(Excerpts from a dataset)

+++++

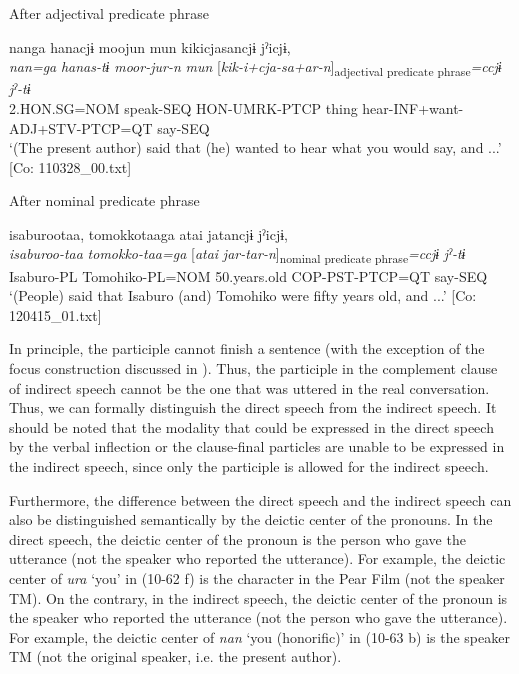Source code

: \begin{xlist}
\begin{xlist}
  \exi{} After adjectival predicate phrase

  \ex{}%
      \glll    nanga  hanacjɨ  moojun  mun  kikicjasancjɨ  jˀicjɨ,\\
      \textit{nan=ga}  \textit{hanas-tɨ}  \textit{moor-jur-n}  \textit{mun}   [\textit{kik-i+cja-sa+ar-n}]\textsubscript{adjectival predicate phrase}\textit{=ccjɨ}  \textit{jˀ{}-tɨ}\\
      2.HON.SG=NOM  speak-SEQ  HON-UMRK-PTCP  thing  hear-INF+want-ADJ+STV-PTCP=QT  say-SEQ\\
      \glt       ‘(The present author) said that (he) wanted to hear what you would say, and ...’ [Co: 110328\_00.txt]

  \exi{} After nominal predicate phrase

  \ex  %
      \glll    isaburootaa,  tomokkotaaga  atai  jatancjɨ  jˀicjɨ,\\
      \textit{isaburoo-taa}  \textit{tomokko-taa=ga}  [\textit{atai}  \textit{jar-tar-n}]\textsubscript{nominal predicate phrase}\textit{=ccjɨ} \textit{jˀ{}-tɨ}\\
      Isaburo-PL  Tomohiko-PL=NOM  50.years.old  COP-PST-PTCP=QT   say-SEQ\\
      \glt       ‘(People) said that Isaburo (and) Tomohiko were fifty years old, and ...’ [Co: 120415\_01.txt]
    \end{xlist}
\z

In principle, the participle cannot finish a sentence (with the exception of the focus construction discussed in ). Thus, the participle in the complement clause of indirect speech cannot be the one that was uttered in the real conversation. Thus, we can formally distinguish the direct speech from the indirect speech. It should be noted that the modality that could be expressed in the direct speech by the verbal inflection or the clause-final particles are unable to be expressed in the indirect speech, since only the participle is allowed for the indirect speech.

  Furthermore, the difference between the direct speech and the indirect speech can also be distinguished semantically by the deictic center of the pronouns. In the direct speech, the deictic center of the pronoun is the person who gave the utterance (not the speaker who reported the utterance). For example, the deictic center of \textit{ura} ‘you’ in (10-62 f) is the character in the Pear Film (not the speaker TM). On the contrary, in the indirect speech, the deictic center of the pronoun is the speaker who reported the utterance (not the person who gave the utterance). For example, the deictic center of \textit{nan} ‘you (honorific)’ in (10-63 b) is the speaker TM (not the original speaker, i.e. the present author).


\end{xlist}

+++++

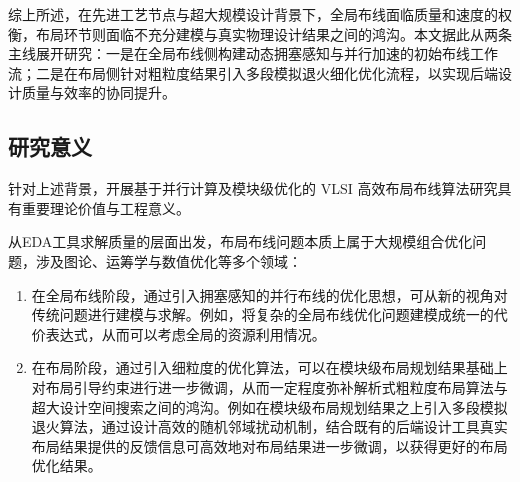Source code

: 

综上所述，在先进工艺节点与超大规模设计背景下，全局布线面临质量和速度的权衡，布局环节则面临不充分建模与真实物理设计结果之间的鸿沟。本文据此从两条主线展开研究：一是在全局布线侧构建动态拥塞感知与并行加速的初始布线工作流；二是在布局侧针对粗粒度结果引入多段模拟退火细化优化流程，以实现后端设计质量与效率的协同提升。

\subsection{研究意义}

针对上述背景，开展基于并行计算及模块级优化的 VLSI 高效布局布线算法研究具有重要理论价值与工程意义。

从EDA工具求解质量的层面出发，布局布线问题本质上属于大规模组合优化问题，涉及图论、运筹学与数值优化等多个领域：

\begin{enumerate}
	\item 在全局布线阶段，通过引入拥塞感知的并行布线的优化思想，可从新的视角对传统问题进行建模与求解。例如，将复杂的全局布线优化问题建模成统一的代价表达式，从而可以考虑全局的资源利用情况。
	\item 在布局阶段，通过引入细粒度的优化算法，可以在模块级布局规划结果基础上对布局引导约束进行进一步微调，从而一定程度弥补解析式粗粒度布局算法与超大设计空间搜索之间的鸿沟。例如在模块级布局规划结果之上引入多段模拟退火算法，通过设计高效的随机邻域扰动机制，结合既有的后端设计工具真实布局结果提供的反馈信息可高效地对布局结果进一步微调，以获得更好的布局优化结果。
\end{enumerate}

+++++

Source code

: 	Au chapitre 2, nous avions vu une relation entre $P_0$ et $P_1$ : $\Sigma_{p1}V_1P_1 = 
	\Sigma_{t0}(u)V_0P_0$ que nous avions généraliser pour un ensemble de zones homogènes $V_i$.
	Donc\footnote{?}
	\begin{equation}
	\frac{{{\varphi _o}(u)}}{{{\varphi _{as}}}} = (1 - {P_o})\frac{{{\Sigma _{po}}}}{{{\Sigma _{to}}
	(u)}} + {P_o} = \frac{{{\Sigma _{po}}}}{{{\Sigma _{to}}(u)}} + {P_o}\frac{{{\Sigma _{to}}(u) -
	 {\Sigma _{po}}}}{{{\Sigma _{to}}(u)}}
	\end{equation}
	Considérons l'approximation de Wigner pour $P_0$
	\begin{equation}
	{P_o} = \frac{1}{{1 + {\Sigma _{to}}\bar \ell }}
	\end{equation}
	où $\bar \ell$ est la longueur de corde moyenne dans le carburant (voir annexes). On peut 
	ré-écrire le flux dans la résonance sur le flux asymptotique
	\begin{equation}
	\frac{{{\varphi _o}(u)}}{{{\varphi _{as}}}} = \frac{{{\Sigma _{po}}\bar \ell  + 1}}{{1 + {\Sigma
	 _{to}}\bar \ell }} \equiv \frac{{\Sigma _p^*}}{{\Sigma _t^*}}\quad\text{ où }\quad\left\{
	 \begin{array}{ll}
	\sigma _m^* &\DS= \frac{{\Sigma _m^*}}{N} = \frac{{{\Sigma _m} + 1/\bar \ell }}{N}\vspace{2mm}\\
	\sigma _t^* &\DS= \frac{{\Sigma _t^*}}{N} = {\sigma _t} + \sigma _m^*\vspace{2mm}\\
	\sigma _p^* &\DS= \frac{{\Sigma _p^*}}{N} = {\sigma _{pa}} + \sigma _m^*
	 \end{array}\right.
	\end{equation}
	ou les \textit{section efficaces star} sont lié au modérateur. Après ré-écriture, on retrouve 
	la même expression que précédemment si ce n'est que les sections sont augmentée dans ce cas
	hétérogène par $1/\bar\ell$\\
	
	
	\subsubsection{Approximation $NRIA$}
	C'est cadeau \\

+++++

* Aim of the exercise *
Search the data above and return each line in which "nominal" occurs.

* Written answer *
  \exi{} After nominal predicate phrase
      \textit{isaburoo-taa}  \textit{tomokko-taa=ga}  [\textit{atai}  \textit{jar-tar-n}]\textsubscript{nominal predicate phrase}\textit{=ccjɨ} \textit{jˀ{}-tɨ}\\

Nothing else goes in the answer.